Set in the autonomous, rebel State of Jefferson in 2029, this futuristic thriller stars Sam Daly (The Office, Daly Show) as cyborg drifter Dylan Grant – a failed military experiment. He’s 100% human but is assisted by his artificial intelligence implant, “Clyde” (voiced by Andrew Wilson). Aimless and broke, Dylan urges Clyde to help him find work and a new beginning on the reckless but “free” Jefferson coast.
After saving a mysterious woman’s life outside a night club, Dylan is sucked into her dark world becoming her lover and accomplice. Going against Clyde’s wishes, Dylan and Lisa (Leilani Sarelle) plot to negotiate a financial settlement with her maniacal ex-husband Sterling (Simon Templeman) – a tech tycoon who’s developing unregulated warfare technologies and testing (on unsuspecting subjects) the hypnotic, addictive properties of the black root plant he grows on his private compound. If only Dylan can keep Lisa and Sterling from killing each other, he may just walk away with a small fortune and a new life – with or without Clyde’s help.
This suspenseful and character-driven, slow-burn thriller is written and directed by Gary Lundgren (CALVIN MARSHALL, REDWOOD HIGHWAY), and was beautifully shot on the majestic Oregon coast by award-winning cinematographer Patrick Neary. Michelle Lombardo and Danforth Comins co-star.
In the fall of 2013, I wrote the first draft of BLACK ROAD while teaching a screenwriting course in the evenings. The idea was that such an arrangement might improve both disciplines. The writing turned out to be as difficult as ever, and the students’ frustration over their career of choice was especially palpable that term. I imagined their filmmaking future looming ahead like an endless, black road. They were upset about the economy and the job market – and they craved assurance that they would land on their feet.

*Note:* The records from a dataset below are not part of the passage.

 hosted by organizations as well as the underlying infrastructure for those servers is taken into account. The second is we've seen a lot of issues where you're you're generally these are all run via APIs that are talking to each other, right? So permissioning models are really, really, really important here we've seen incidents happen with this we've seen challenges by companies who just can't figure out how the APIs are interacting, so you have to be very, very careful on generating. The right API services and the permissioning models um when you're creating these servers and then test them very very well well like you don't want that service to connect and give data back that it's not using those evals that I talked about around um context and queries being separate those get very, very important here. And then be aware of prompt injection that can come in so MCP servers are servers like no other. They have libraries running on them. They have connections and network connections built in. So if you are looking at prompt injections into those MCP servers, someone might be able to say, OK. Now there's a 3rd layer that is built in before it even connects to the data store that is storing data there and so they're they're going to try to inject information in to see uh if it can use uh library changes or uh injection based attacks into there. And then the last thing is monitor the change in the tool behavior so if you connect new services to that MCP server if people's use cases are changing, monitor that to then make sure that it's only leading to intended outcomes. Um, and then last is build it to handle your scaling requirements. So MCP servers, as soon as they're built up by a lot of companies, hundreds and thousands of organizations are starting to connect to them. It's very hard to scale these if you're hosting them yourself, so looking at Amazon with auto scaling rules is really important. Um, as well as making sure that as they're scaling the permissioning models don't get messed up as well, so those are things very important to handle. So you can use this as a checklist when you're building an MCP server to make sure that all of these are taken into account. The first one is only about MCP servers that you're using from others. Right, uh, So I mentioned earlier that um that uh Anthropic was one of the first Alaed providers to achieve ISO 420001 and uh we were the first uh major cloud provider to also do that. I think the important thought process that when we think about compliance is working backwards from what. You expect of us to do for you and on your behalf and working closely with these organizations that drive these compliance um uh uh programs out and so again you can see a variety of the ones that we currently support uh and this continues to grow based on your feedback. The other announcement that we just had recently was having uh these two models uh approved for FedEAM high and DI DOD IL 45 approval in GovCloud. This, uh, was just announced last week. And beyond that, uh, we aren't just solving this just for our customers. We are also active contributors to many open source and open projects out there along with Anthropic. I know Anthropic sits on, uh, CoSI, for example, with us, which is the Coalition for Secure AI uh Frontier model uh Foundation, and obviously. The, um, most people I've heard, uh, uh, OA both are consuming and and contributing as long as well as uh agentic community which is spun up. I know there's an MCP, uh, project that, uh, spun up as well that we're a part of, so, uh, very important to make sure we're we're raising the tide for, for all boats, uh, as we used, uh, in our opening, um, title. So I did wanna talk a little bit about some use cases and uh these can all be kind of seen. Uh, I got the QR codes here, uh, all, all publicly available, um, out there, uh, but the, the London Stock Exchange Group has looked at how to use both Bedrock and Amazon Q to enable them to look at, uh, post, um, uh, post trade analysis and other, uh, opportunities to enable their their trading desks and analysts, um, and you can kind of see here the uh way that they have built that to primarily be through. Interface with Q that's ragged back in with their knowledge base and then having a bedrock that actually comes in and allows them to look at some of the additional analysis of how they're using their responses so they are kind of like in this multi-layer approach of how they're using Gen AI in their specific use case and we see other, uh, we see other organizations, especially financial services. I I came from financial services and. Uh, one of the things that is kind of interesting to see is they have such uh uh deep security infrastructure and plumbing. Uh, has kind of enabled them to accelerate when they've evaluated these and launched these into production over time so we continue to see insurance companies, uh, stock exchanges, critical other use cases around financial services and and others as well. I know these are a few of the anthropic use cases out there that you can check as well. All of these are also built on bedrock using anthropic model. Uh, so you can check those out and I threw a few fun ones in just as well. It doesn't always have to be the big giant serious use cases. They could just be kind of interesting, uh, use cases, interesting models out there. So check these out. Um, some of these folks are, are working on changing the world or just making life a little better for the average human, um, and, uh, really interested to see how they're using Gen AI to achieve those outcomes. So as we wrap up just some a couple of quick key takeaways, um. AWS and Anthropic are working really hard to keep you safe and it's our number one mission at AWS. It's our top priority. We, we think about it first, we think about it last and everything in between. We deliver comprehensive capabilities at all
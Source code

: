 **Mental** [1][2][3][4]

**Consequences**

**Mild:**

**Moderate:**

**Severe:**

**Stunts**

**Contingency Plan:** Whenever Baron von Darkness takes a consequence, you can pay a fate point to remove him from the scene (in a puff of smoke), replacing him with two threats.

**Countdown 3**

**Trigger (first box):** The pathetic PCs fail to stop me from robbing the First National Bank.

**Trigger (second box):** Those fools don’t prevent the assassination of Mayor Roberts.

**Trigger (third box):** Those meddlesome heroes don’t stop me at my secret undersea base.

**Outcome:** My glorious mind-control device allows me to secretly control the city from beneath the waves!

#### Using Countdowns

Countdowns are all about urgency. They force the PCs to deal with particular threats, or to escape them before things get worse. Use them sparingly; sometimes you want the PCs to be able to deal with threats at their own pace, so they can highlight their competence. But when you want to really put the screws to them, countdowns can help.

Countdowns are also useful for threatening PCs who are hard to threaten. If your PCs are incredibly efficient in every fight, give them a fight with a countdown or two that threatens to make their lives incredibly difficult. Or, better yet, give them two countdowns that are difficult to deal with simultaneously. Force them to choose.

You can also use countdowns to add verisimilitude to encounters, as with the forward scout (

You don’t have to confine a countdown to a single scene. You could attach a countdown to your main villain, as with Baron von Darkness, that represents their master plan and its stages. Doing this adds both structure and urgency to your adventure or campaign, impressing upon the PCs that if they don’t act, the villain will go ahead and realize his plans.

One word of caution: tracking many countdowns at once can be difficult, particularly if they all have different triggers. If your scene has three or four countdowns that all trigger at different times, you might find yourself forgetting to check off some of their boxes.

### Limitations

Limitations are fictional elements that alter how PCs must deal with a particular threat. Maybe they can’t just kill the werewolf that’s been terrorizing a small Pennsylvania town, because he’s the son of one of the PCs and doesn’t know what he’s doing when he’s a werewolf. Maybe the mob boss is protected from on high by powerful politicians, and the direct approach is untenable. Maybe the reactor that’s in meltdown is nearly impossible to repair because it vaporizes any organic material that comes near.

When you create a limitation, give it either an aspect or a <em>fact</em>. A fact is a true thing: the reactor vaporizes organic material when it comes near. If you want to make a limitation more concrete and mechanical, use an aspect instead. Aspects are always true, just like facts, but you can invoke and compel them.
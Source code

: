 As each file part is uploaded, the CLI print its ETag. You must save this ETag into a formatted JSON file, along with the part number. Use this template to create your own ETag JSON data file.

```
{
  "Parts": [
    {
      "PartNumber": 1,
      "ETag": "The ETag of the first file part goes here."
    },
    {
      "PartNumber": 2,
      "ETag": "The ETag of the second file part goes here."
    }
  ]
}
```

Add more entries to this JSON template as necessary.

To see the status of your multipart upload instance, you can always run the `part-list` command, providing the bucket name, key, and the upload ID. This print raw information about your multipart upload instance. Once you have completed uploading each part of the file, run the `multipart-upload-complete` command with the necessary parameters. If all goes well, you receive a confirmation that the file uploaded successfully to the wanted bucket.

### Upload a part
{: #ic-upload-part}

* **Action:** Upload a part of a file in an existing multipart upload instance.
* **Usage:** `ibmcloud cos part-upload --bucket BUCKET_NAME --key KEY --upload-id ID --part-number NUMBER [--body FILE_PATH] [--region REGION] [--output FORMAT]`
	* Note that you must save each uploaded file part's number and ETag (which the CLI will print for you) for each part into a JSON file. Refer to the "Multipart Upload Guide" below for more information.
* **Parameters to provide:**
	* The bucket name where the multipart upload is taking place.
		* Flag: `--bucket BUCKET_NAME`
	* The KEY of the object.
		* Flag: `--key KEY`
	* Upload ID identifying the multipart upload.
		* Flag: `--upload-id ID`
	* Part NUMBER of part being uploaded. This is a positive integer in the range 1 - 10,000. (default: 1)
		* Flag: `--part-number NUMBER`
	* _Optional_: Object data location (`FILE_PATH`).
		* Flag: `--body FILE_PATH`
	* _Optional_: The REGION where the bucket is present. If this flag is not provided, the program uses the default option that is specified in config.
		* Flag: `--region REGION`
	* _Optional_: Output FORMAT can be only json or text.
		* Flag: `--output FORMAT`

The film industry has always been a tough nut to crack, but this seemed like a new strain of disillusionment. As their professor, I felt powerless in my ability to encourage them about an industry that had imploded. But then I discovered from my academic colleagues that the problem was much more widespread and not restricted to filmmaking or the arts. We’re talking about a generation that experienced the trauma of 9/11 as children. This and other injustices had seemed to give them an innate sense of mistrust when it came to the adults running our country, let alone the film industry.
It was this kind of wariness that my story’s main character gradually inhabited in my writing process. Dylan was already a cast-off drifter, but now he was charged with something more potent than apathy. He was anxious and bursting with pent-up anger. And he was determined to finally seize control and make something of his life.
After World War II, film noir came along with its jaded protagonists trying to survive in a dark world. BLACK ROAD was inspired by a similar kind of desperation. For too many in this country, the American dream is an oasis that fades away as we race towards it. As an ex-military cyborg, Dylan has all the potential in the world, but he ends up an outcast scrambling to survive in a new society that over-promises and under-delivers.
BLACK ROAD is a character driven mash up of classical noir conventions in a futuristic land of opportunity. If the libertarians ever get a petri dish like the State of Jefferson, I have to wonder if their ideological fantasies will inadvertently create a kind of paradise for some and new lows of evil and abuse for others. Like founding father James Madison once said, “If men were angels, no government would be necessary.”
BLACK ROAD is also a genre film that is meant to be as entertaining as it is unsettling. And I hope that in its own small way it shows that an ideal government would go out of its way to meet its people in the trenches and work tirelessly to foster financial stability and meaningful work in their communities.